**EXERCISE**
Within the records below, reproduce without change the lines from the line that has "function getFullname(firstname, surname, useFormalName" through the line that has "return console.log(..)", and only those.

[TASK DATA — start]

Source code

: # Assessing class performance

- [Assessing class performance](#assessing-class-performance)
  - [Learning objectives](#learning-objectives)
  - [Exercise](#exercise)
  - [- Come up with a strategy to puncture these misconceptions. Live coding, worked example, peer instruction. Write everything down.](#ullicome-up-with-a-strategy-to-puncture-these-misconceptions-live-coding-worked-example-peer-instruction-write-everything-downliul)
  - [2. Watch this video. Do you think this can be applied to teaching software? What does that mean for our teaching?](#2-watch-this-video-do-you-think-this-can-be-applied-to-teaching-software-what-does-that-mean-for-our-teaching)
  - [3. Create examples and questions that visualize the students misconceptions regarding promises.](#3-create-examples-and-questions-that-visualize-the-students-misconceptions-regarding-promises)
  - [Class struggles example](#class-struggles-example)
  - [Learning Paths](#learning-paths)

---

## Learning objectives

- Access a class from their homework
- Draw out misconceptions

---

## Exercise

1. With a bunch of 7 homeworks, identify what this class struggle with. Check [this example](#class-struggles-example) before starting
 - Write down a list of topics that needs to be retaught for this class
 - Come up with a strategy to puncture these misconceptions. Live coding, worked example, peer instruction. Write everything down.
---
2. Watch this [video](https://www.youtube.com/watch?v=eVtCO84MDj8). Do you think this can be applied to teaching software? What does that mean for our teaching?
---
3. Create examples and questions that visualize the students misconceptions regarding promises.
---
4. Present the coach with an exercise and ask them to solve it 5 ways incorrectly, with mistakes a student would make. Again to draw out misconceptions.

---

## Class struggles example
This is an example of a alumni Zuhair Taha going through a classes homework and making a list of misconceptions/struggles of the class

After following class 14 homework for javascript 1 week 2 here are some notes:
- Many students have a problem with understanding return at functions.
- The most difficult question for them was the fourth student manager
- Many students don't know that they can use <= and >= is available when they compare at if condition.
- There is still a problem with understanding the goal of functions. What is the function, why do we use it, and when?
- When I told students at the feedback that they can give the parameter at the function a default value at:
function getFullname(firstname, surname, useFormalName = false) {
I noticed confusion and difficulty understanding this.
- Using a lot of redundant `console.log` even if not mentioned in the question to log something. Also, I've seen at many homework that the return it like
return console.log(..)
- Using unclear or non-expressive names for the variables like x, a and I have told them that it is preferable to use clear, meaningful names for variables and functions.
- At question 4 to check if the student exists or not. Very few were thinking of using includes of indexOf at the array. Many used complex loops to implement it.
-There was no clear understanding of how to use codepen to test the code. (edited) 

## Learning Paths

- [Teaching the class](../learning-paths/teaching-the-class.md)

[TASK DATA — finish]

**ANSWER**
function getFullname(firstname, surname, useFormalName = false) {
I noticed confusion and difficulty understanding this.
- Using a lot of redundant `console.log` even if not mentioned in the question to log something. Also, I've seen at many homework that the return it like
return console.log(..)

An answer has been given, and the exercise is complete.